1/08/2012

Data, Functions and Objects

Assassinations by Stateless on Grooveshark

One thing I realized while learning Clojure is how data, functions and objects relate to each others.

Data is a structured set of values or, said another way, values within a data structure (e.g. a list of integers, a map of [key, value] pairs, a struct).

A function takes data as input and produces data as output.

An objects is a combination of data and functions within the same entity.

The problem with Object-Oriented languages like Java is that Java programmers tend to forget about data and functions and think only in terms of objects. This is problematic because data and functions are simpler than objects. Not only simpler to write, but also simpler to test and maintain. Objects are great for modeling because this type of entity is closer to the way humans see the world. But objects bring complexity because of the state notion that comes with them. Stateful objects can be painful to test and difficult to maintain. When you add multi-threading to the mix, it can become a real nightmare.

So, in order to keep the code simple, the programmer should favor data and functions over stateful objects.

Let's look at an an example. Here we have an Employee class defined the typical Java way. Data (employee's information) and functions (processing) are coupled together in a class. Some methods support the data (getters/setters) and the other methods are the functions that can be applied to employees.

Listing 1
As I mentioned in a previous post, a better approach would be to have the employee's data immutable to avoid any issues with multi-threading. For example, if computeBonus() is called and targetBonus is changed by the setter while it executes, the result is incoherent and wrong. So a better version of this class would be immutable.

Listing 2
Now, if we take a closer look at the employee's methods, we have salary related methods and a HR related method (isEligibleForBenefits()). As the system grows the Employee class will probably grow and more and more unrelated methods will be added to the Employee's class. So what if we look at it from the functional programming perspective. Let's split the data from the functions.

Listing 3
I'm not sure yet what is the best way to represent data in Java, but using public final fields seems nice since the data is immutable and the code is not cluttered with getters. Now if the data has to be modified, either a new Employee is constructed or an EmployeeBuilder can be written.

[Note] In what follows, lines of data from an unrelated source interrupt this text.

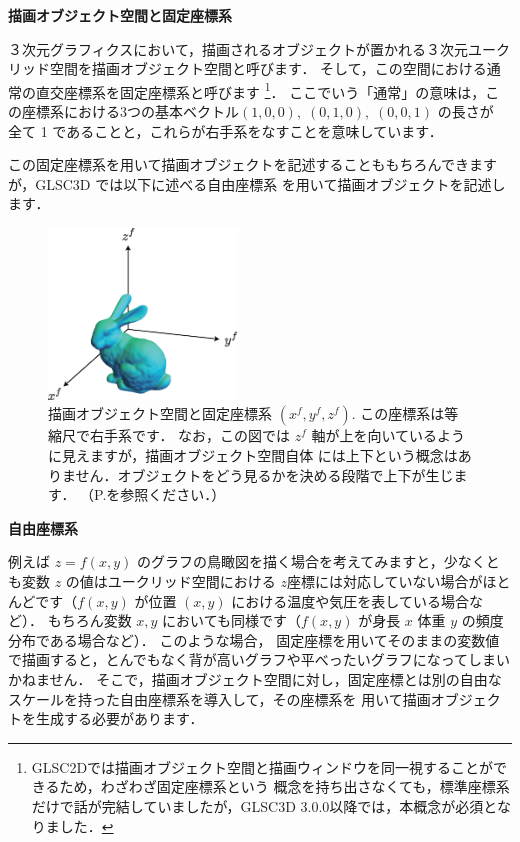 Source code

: \documentclass[platex,a4paper,12pt]{jsarticle}%
\begin{document}
\noindent
{\bf 描画オブジェクト空間と固定座標系}

３次元グラフィクスにおいて，描画されるオブジェクトが置かれる３次元ユークリッド空間を描画オブジェクト空間と呼びます．
そして，この空間における通常の直交座標系を固定座標系と呼びます
\footnote{GLSC2Dでは描画オブジェクト空間と描画ウィンドウを同一視することができるため，わざわざ固定座標系という
概念を持ち出さなくても，標準座標系だけで話が完結していましたが，GLSC3D 3.0.0以降では，本概念が必須となりました．}．
ここでいう「通常」の意味は，この座標系における3つの基本ベクトル$(1, 0, 0), \;(0, 1, 0),\; (0, 0, 1)$ の長さが
全て 1 であることと，これらが右手系をなすことを意味しています．

この固定座標系を用いて描画オブジェクトを記述することももちろんできますが，GLSC3D では以下に述べる自由座標系
を用いて描画オブジェクトを記述します．\\

\begin{figure}[htb]
\centering
\includegraphics[width=50mm]{ObjectSpace.eps}
\caption{\small{描画オブジェクト空間と固定座標系 $(x^{f}, y^{f}, z^{f})$. この座標系は等縮尺で右手系です．
なお，この図では $z^{f}$ 軸が上を向いているように見えますが，描画オブジェクト空間自体
には上下という概念はありません．オブジェクトをどう見るかを決める段階で上下が生じます．
（P.\pageref{g_vision}を参照ください．）}}
\end{figure}

\noindent
{\bf 自由座標系}

例えば $z = f(x, y)$ のグラフの鳥瞰図を描く場合を考えてみますと，少なくとも変数 $z$ の値はユークリッド空間における
$z$座標には対応していない場合がほとんどです（$f(x, y)$ が位置  $(x, y)$ における温度や気圧を表している場合など）．
もちろん変数 $x, y$  においても同様です（$f(x, y)$ が身長 $x$ 体重 $y$ の頻度分布である場合など）． このような場合，
固定座標を用いてそのままの変数値で描画すると，とんでもなく背が高いグラフや平べったいグラフになってしまいかねません．
そこで，描画オブジェクト空間に対し，固定座標とは別の自由なスケールを持った自由座標系を導入して，その座標系を
用いて描画オブジェクトを生成する必要があります．
\end{document}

To write the functions, there are many alternatives. Let's try with static methods.

Listing 4
Static methods are easy to use, but they have one drawback: the client code is strongly coupled with the method. This means that the client code will always call the exact same method at runtime. This can cause trouble for the tests. Mock libraries such as PowerMock could be used to mock static methods, but the test code seems odd as the programmer will have to mock a class (the one containing the static methods) that seems unrelated to the test since the dependency is hidden in the class under test. The test code then looks like dark magic to me. Also, if we compare this option with the original Employee version, we have lost the option of polymorphic methods (runtime method dispatch). So I think static methods are only good for utility functions, those which are not likely to change and that can be use in many unrelated context such as Math.round().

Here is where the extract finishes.